Profinet bietet sich unter Umständen auch für dieses System an. Liegt daran, wie schnell die Anlage sein soll/muss/kann und welche Erweiterungen man sich für die Zukunft wünscht (Visualisierung, Produktionsserver, integration in bestehende Anlagen). Nicht zu vernachlässigen ist dabei die weite Verbreitung und die umfangreichen Hilfen, die man da zu Rate ziehen kann.
Die Diagnosemöglichkeiten bei Profinet sind auch reichlich vorhanden.


----------



## trinitaucher (13 April 2010)

Michitronik schrieb:


> ... aber die Integration bei Powerlink Ethernet ist für jemanden, der sich mit CANopen auskennt besser realisiert und dadurch einfacher zu handhaben.


In wiefern? Kannst du mal nen Beispiel nennen?



Michitronik schrieb:


> Zudem wenn man neben dem CANopen System auch noch das Ethercat System nutz für ca 5 Geräte im Netz, dann wäre das meines erachtens ein System zuviel, da es ja nur um eine kleine Anlage mit wenigen Teilnehmern gibt.


Nicht zusätzlich Ethercat, sondern ausschließlich 
... wenn man trotzdem noch Feldbusgeräte einbinden will (Profibus, CAN), geht das mit den Komponenten von Beckhoff ohne Probleme.

Ich persönlich finde, dass bei Powerlink irgendwie nicht mehr so recht was läuft. Wenn man mal auf die Homepage der EPSG schaut, sind da nur wenige Hersteller gelistet. Die Auswahl an Geräten hat sich in letzter Zeit auch nicht nennenswert vergrößert.
Die Zukunft sehe ich eher in Richtung EtherCAT und Profinet gehen, wobei beide verschiedene Ansätze verfolgen.
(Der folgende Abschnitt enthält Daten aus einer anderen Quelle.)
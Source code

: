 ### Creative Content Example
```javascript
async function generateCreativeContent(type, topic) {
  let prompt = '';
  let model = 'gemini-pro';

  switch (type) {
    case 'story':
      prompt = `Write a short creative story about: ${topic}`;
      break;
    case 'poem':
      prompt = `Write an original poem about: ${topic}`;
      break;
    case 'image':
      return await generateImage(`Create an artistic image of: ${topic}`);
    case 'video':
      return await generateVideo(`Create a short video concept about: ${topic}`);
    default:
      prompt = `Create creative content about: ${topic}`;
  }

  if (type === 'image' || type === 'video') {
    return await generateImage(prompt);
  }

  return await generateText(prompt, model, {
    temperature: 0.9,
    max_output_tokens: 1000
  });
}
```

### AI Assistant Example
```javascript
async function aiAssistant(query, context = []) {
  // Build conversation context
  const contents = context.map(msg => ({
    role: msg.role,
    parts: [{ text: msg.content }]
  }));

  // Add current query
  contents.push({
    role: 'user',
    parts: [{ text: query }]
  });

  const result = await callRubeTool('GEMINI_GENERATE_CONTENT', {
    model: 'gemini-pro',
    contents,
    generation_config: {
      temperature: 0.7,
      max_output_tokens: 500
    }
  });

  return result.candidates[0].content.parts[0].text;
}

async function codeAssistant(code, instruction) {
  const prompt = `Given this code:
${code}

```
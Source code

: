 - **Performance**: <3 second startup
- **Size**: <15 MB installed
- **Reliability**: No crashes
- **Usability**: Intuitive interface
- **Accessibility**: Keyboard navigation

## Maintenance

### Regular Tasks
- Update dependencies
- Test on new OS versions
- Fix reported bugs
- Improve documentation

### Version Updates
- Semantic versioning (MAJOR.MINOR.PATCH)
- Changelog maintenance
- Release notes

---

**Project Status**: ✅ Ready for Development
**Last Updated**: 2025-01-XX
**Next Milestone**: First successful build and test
EtherCAT ist schon lange am Markt und hat viele Hersteller mit Produkten hinter sich. Der Ansatz ist harte Echtzeit für performante Maschinensteuerungen.
Profinet wird am Markt auch immer stärker. Ist ja auch klar, wenn Siemens dahinter steht. Hier wird auf allumfassende Vernetzung gesetzt. Wenn's aber um "einfache" und günstige Feldgeräte geht (I/O-Geräte, Antriebe), finde ich bei Profinet die Produktauswahl noch sehr rar. Zumal es für IRT, für richtig harte Echtzeit, außer Siemens-Produkten fast gar nichts zu geben scheint. Oder irre ich mich?


----------



## Bekamat (19 Juni 2021)

Hallo,

der thread ist zwar schon recht betagt aber ich möchte trotzdem mal meine Erfahrung niederschreiben.

Es gibt ein CAN open Modul für die S7-1200 (das Modul ist nicht von Siemens) welches an die S7 angesteckt wird. 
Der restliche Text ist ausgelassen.